Download the latest build to the tmp folder

wget https://github.com/ossec/ossec-hids/archive/3.3.0.tar.gz -P /tmp

Extract

sudo tar -zxvf 3.3.0.tar.gz

Go to the directory, then install

cd /tmp/ossec-hids-3.3.0
sudo  PCRE2_SYSTEM=yes ./install.sh

Now you will need to answer the questions:

  • Installation type – agent
  • Where to install – use the default (just hit enter)
  • Server IP address (this is the IP address of your monitoring server)
  • Run Integrity Check – y
  • Run rootkit detection – y
  • Enable firewall drop – y (you can add your IP address to the whitelist, just in case)
  • Hit enter – If you get any errors then most likely your build-essential has not installed correctly)

Now back to the OSSEC Server so we can add the new agent allowing the two to communicate.
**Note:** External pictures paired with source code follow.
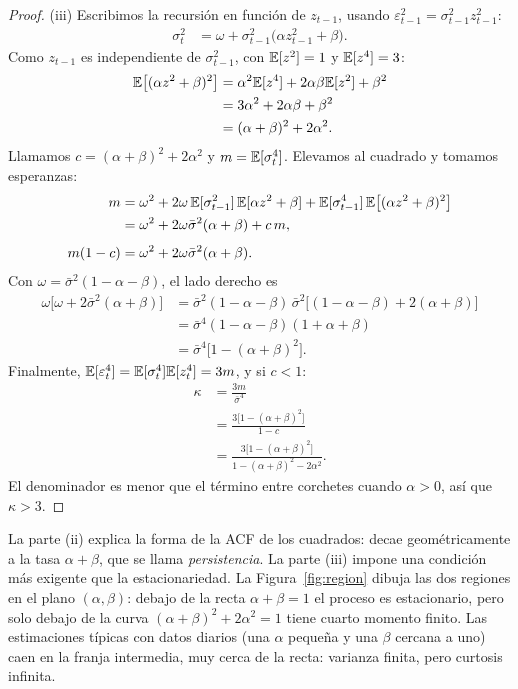 \begin{proof}
(iii) Escribimos la recursión en función de $z_{t-1}$, usando $\varepsilon_{t-1}^2=\sigma_{t-1}^2z_{t-1}^2$:
\begin{align*}
  \sigma_t^2 &= \omega+\sigma_{t-1}^2\bigl(\alpha z_{t-1}^2+\beta\bigr).
\end{align*}
Como $z_{t-1}$ es independiente de $\sigma_{t-1}^2$, con $\E[z^2]=1$ y $\E[z^4]=3$:
\begin{align*}
  \E\bigl[(\alpha z^2+\beta)^2\bigr] &= \alpha^2\E[z^4]+2\alpha\beta\E[z^2]+\beta^2\\
                                     &= 3\alpha^2+2\alpha\beta+\beta^2\\
                                     &= (\alpha+\beta)^2+2\alpha^2 .
\end{align*}
Llamamos $c=(\alpha+\beta)^2+2\alpha^2$ y $m=\E[\sigma_t^4]$. Elevamos al cuadrado y tomamos esperanzas:
\begin{align*}
  m &= \omega^2+2\omega\,\E[\sigma_{t-1}^2]\,\E[\alpha z^2+\beta]+\E[\sigma_{t-1}^4]\,\E\bigl[(\alpha z^2+\beta)^2\bigr]\\
    &= \omega^2+2\omega\bar\sigma^2(\alpha+\beta)+c\,m,\\[4pt]
  m(1-c) &= \omega^2+2\omega\bar\sigma^2(\alpha+\beta).
\end{align*}
Con $\omega=\bar\sigma^2(1-\alpha-\beta)$, el lado derecho es
\begin{align*}
  \omega\bigl[\omega+2\bar\sigma^2(\alpha+\beta)\bigr]
    &= \bar\sigma^2(1-\alpha-\beta)\,\bar\sigma^2\bigl[(1-\alpha-\beta)+2(\alpha+\beta)\bigr]\\
    &= \bar\sigma^4(1-\alpha-\beta)(1+\alpha+\beta)\\
    &= \bar\sigma^4\bigl[1-(\alpha+\beta)^2\bigr].
\end{align*}
Finalmente, $\E[\varepsilon_t^4]=\E[\sigma_t^4]\E[z_t^4]=3m$, y si $c<1$:
\begin{align*}
  \kappa &= \frac{3m}{\bar\sigma^4}\\
         &= \frac{3\bigl[1-(\alpha+\beta)^2\bigr]}{1-c}\\
         &= \frac{3\bigl[1-(\alpha+\beta)^2\bigr]}{1-(\alpha+\beta)^2-2\alpha^2}.
\end{align*}
El denominador es menor que el término entre corchetes cuando $\alpha>0$, así que $\kappa>3$.
\end{proof}

La parte (ii) explica la forma de la ACF de los cuadrados: decae geométricamente a la tasa $\alpha+\beta$, que
se llama \emph{persistencia}. La parte (iii) impone una condición más exigente que la estacionariedad. La
Figura~\ref{fig:region} dibuja las dos regiones en el plano $(\alpha,\beta)$: debajo de la recta
$\alpha+\beta=1$ el proceso es estacionario, pero solo debajo de la curva $(\alpha+\beta)^2+2\alpha^2=1$ tiene
cuarto momento finito. Las estimaciones típicas con datos diarios (una $\alpha$ pequeña y una $\beta$ cercana a
uno) caen en la franja intermedia, muy cerca de la recta: varianza finita, pero curtosis infinita.

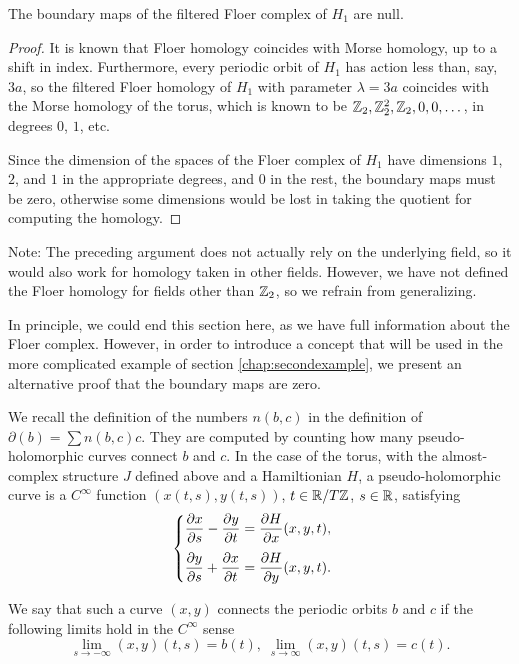 \begin{prop}
The boundary maps of the filtered Floer complex of $H_1$ are null.
\end{prop}

\begin{proof}
It is known that Floer homology coincides with Morse homology, up to a shift in index. Furthermore, every periodic orbit of $H_1$ has action less than, say, $3a$, so the filtered Floer homology of $H_1$ with parameter $\lambda = 3a$ coincides with the Morse homology of the torus, which is known to be $\mathbb{Z}_2, \mathbb{Z}_2^2, \mathbb{Z}_2, 0, 0, \dots$, in degrees $0$, $1$, etc.

Since the dimension of the spaces of the Floer complex of $H_1$ have dimensions $1$, $2$, and $1$ in the appropriate degrees, and 0 in the rest, the boundary maps must be zero, otherwise some dimensions would be lost in taking the quotient for computing the homology.
\end{proof}

Note: The preceding argument does not actually rely on the underlying field, so it would also work for homology taken in other fields. However, we have not defined the Floer homology for fields other than $\mathbb{Z}_2$, so we refrain from generalizing.

In principle, we could end this section here, as we have full information about the Floer complex. However, in order to introduce a concept that will be used in the more complicated example of section \ref{chap:secondexample}, we present an alternative proof that the boundary maps are zero.

We recall the definition of the numbers $n(b,c)$ in the definition of $\partial(b) = \sum n(b,c) c$. They are computed by counting how many pseudo-holomorphic curves connect $b$ and $c$. In the case of the torus, with the almost-complex structure $J$ defined above and a Hamiltionian $H$, a pseudo-holomorphic curve is a $C^\infty$ function $(x(t,s), y(t,s))$, $t \in \mathbb{R} / T\mathbb{Z}$, $s \in \mathbb{R}$, satisfying
\begin{equation}\label{pseudoholomorphic}
\begin{cases}
\displaystyle \diffp x s - \diffp y t = \diffp H x(x,y,t),\\[1em]
\displaystyle \diffp y s + \diffp x t = \diffp H y(x,y,t).
\end{cases}
\end{equation}

We say that such a curve $(x,y)$ connects the periodic orbits $b$ and $c$ if the following limits hold in the $C^\infty$ sense
\begin{equation}
\lim_{s \to -\infty} (x,y)(t,s) = b(t), \; \lim_{s \to \infty} (x,y)(t,s) = c(t).
\end{equation}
sudo /var/ossec/bin/manage_agents

Select ‘a’ from the options and complete the details for the agent.

Now the agent is added we need to extract the unique key and import it to the agent server.

Select option ‘e’ then make a note of the key or paste it into a file.

When finished select ‘q’ to quit.

Now we return the the agent Server and run

sudo /var/ossec/manage_agents

This time select ‘i’ to import, then copy or paste your key as instructed.

If the key is correct you should get a success message.

Now we need to restart our agent server, then log back in and check that OSSEC is running.

sudo /var/ossec/bin/ossec-control status

If it is not running then use

sudo /var/ossec/bin/ossec-control start

Back on the monitoring server we need to restart the services like so.

sudo /var/ossec/bin/ossec-control restart

That’s it. If you setup email alerts you will already have some notifying you of logins and agents being added.

If the agent is not reporting you may need to open the host based firewall to allow 1514 which is the port OSSEC uses.

ufw allow 1514/udp

In a future blog we will look at adding our own alerts.